Experts believe that a few theories may help to explain why inequalities in colon cancer mortality rates exist. The first, fundamental cause theory, suggests inequalities exist because of unequal access to resources. A second one, diffusion of knowledge, is the theory that information is not equally distributed throughout hospitals and the population, thus the speed and slow uptake of new medical innovations may affect inequalities. The third, unequal services, suggests that inequality arises from lack of medical facilities within an area.

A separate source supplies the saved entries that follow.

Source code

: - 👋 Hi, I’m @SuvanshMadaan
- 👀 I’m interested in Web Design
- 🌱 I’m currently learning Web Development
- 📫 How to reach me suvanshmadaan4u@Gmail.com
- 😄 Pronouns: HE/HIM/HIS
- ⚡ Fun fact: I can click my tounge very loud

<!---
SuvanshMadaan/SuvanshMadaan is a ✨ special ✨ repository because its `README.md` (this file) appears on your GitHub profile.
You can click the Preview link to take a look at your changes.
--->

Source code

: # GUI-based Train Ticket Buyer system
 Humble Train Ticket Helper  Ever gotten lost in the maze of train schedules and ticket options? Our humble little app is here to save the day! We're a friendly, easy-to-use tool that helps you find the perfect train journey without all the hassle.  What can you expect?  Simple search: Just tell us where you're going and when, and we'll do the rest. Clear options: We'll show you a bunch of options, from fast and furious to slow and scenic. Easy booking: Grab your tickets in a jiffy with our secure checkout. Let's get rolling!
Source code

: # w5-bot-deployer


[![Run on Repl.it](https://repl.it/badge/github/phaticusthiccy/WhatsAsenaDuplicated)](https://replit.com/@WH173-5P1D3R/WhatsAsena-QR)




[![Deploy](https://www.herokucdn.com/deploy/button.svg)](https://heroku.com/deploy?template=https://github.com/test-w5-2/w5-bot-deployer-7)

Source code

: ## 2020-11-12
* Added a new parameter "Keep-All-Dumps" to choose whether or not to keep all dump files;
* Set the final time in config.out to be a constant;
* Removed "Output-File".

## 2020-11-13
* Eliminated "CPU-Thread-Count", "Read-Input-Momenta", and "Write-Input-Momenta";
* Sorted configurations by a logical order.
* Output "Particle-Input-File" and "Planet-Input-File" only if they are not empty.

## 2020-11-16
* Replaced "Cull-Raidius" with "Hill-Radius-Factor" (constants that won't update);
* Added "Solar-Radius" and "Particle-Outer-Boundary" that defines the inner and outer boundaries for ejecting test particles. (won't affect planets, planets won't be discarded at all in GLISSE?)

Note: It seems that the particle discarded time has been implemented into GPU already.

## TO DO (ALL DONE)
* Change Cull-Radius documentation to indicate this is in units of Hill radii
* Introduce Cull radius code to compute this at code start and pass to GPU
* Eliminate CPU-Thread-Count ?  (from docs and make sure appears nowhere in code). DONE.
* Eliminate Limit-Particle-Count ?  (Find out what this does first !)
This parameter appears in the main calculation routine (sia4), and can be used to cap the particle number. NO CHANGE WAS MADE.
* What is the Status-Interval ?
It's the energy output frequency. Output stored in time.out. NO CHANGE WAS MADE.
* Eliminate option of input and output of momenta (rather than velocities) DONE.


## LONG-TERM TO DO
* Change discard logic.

Decreased mortality from colorectal cancer was associated with access to healthcare, living in states with histories of quicker uptake of new information and adoption of technology, and living in a higher socioeconomic county. Most importantly, Wang said, socioeconomic status acted as a type of catalyst - access to healthcare and diffusion of knowledge made only a limited difference in low socioeconomic counties, but clearly lowered colorectal cancer mortality rates for high socioeconomic status counties.

“The findings indicated that all theories were supported, yet some had more impact than others,” noted Bruce G. Link, PhD, professor of epidemiology and sociomedical sciences at the Mailman School, and senior author. “While diffusion of innovation was extremely important, this was mostly the case for black males.” Healthcare professionals now face the challenge of ramping-up efforts to reduce colorectal cancer mortality rates among low-status individuals and those in low socioeconomic status areas, according to Wang. “The medical and non-medical community is not doing enough to prevent colorectal cancer,” he said. “Much more can be done for those who are disadvantaged.”

 AACR is the world's oldest and largest professional organization dedicated to advancing cancer research. The annual meeting attracts more than 17,000 participants who share the latest discoveries and developments in the field.